Anxiety is a byproduct of the body getting all revved-up (fight-or-flight) in order to deal with different threats to survival. In the wild, this hyper vigilance is a great thing. However, with no real threat in everyday life it’s a bit less great.
Things that may make your pre-session anxiety worse:
- starting a new campaign
- playing with strangers you’ve never met, or
- having your expectations too high
There’s not much you can do in the first two situations, but here’s my quick take on the third. If you’ve been around the D&D community for some time you’ve probably heard the phrase “Matt Mercer Effect” get thrown around. In brief, it’s the notion that every game of D&D should play out like a perfectly crafted narrative ran by professional voice actors and long-time friends who have an entire support staff to ensure things run smoothly. I mean come on, it’s a bit ridiculous. I’m not saying that you shouldn’t strive towards something of that caliber or try to improve yourself, but please don’t hold yourself – or let your players hold you – to that as a standard.
The only thing a game of D&D should be is fun.

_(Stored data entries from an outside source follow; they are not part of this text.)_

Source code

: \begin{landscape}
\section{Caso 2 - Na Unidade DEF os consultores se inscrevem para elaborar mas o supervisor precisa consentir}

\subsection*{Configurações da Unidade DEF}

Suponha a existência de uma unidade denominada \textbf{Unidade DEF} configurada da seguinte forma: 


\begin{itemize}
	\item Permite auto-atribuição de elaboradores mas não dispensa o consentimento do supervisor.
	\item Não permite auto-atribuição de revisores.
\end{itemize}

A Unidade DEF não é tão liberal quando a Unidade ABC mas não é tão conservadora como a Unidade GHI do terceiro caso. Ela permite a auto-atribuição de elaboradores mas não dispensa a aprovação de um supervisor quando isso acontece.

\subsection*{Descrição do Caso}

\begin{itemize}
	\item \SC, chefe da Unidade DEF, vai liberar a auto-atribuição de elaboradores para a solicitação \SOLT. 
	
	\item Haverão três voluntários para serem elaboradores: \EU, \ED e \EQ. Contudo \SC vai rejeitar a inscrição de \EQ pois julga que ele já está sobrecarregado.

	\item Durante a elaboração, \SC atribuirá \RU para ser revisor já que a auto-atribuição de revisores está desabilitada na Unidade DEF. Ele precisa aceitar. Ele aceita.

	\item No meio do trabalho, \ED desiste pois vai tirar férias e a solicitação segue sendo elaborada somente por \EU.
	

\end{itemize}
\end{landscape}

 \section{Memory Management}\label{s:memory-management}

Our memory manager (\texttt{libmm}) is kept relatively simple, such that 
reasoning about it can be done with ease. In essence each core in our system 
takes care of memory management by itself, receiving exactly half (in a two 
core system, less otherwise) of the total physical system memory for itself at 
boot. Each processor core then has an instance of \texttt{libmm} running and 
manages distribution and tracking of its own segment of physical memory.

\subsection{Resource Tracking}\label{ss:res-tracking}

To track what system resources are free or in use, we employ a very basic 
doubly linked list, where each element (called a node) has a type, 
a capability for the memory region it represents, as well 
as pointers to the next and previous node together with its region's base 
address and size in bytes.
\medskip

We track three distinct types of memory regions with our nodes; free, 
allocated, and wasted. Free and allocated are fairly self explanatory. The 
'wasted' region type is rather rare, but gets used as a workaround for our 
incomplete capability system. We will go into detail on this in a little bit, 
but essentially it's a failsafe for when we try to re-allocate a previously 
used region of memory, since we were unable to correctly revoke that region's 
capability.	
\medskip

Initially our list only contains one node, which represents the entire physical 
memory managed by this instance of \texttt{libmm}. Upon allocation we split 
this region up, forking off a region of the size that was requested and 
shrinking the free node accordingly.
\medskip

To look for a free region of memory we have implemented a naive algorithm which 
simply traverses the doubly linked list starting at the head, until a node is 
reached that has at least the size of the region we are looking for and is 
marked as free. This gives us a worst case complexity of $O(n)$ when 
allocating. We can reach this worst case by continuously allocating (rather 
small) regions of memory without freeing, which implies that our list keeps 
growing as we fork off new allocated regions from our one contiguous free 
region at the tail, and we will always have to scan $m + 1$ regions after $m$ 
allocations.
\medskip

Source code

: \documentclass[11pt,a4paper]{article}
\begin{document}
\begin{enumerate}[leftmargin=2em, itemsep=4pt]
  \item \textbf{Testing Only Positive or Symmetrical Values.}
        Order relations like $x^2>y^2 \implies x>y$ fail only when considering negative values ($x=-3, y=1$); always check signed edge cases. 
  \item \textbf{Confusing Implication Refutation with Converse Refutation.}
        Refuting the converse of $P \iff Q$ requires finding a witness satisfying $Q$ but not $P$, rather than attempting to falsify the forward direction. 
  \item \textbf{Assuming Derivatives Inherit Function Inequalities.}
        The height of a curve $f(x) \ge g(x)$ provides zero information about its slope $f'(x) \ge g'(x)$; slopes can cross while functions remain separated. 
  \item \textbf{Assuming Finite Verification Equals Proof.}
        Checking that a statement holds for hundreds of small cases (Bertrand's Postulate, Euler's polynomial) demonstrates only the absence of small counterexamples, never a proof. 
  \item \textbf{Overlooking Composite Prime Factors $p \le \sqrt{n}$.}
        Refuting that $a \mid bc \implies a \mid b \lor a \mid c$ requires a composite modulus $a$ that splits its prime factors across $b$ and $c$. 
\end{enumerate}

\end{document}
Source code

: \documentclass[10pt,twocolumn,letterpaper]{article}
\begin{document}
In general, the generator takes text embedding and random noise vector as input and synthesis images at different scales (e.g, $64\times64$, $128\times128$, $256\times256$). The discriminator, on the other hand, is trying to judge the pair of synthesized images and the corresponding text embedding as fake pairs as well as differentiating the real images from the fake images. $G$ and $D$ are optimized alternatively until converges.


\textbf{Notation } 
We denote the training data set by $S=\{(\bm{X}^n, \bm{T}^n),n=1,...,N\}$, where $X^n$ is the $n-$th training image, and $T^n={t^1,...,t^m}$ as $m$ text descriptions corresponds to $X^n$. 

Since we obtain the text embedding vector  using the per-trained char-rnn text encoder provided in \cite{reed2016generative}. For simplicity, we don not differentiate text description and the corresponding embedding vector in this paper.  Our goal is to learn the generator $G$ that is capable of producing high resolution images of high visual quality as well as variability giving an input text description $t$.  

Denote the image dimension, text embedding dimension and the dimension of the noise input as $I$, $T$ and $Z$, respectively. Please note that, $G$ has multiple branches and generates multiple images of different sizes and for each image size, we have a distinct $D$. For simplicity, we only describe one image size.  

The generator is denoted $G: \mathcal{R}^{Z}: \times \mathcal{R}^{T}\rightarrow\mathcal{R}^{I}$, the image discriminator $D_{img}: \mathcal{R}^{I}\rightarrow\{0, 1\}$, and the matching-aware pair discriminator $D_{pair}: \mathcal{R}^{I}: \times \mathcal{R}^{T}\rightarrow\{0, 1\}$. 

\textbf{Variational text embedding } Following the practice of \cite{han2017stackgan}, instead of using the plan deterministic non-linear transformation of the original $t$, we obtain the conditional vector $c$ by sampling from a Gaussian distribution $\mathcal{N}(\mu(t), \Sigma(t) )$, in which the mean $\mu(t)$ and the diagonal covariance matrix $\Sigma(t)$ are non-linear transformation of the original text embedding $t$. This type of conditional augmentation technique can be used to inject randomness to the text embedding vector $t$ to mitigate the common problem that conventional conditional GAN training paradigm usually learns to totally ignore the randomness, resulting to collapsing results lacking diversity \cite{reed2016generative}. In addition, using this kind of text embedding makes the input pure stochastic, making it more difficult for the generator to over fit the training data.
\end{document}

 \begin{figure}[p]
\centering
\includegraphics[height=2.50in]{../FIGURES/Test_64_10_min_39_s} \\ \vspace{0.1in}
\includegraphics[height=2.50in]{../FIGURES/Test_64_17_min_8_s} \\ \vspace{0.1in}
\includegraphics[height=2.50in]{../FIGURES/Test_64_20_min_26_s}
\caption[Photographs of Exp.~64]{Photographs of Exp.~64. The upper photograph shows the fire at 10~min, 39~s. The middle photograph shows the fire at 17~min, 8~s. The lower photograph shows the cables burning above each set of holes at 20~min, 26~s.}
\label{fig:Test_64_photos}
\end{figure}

If you feel some pre-session jitters coming on, take a moment to determine whether the anxiety is founded in the external world or in your own internal reality. For external factors, see if there’s a way you can improve the situation. If so do it, but if there’s nothing you can do about it then just accept it and move on.
Did you prepare a sufficient amount?
There’s great debate about what the right amount of prep is for any given session. In general, people with more experience tend to prepare less and rely on their developed improv skills; while people who are newer to being a DM tend to prepare extensively and in an inefficient manner.
What’s more important than the amount of info prepared is whether or not you feel comfortable running a session with what you’ve got. If you feel as though you don’t have enough material, you’ll probably be on edge for the entire session and rely on players to fill ‘dead-air’. That’s not a fun place to be, let me tell you. More comfortable -> more confident -> less anxiety. If you repeatedly find yourself in this situation consider setting aside more time to prepare sessions.
However, there are times when you may feel anxious even when fully prepared. If you’re having circular thoughts and anxiety about the upcoming session that starts in
10 9 8 7 6 5 minutes, you should try to break the cycle and introduce some unrelated positive thoughts. Take a few minutes to calm your mind and “reset” before starting a session. This can be done using whatever works best for you (I often find myself listening to J. Cole and/or hangboarding). Below are a few different examples you can try, or come up with your own!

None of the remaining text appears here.